* **About this task**
For each line below, check for the word "Path", then state how many lines contain it, with no other output.

* **Records provided**
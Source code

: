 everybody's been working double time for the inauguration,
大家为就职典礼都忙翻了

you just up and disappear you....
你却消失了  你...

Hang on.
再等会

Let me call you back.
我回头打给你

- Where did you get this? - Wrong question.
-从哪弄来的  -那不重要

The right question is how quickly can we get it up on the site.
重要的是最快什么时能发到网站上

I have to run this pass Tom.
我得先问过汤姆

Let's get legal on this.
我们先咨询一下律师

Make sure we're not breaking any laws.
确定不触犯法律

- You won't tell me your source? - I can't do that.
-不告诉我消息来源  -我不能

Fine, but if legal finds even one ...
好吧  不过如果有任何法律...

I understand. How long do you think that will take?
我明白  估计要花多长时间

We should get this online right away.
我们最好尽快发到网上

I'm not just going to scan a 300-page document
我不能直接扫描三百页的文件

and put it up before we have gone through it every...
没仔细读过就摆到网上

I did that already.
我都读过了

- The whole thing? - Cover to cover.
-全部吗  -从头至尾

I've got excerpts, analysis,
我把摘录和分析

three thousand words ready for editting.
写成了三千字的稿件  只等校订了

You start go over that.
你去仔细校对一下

* * *

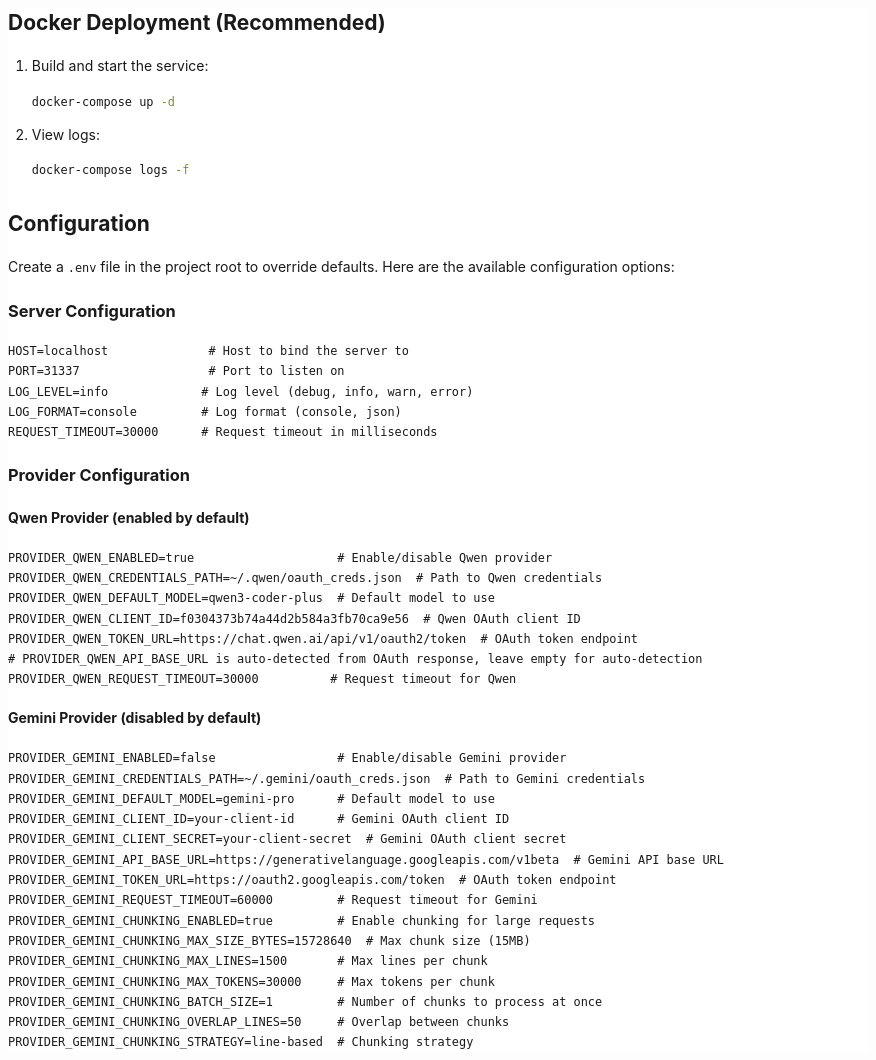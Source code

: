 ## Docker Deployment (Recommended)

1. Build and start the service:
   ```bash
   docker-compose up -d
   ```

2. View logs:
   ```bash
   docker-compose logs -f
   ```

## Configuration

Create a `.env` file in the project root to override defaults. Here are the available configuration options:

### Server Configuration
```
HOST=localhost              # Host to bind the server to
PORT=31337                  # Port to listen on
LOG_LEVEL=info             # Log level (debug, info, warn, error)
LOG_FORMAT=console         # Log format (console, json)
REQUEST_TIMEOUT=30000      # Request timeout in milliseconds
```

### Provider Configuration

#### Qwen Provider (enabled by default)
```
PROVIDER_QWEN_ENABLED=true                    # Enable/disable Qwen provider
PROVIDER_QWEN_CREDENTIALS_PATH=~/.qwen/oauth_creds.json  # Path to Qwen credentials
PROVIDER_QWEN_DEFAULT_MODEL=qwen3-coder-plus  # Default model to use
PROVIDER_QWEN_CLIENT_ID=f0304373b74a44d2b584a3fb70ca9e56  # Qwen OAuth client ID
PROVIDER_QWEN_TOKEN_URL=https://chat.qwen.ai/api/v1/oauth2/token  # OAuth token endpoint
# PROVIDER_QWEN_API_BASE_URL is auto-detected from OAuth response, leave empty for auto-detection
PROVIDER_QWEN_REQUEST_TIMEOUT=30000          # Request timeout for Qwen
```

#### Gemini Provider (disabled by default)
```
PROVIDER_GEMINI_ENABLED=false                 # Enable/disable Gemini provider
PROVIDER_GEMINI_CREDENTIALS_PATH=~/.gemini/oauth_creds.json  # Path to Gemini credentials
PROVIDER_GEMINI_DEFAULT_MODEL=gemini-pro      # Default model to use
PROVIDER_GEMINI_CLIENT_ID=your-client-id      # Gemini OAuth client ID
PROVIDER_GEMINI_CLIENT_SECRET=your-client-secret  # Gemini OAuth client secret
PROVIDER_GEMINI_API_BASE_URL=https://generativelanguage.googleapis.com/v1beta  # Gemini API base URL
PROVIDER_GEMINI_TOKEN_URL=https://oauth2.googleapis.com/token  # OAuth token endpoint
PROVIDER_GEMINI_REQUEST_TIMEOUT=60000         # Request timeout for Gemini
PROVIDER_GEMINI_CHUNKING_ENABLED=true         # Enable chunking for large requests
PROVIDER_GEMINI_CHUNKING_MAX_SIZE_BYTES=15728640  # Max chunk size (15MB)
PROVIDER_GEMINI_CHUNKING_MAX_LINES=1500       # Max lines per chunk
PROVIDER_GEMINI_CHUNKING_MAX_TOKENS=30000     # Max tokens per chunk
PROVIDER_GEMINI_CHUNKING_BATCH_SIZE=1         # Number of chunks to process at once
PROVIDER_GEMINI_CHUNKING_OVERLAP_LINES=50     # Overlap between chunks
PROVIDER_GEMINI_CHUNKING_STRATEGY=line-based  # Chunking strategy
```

* **Solution to this problem**
2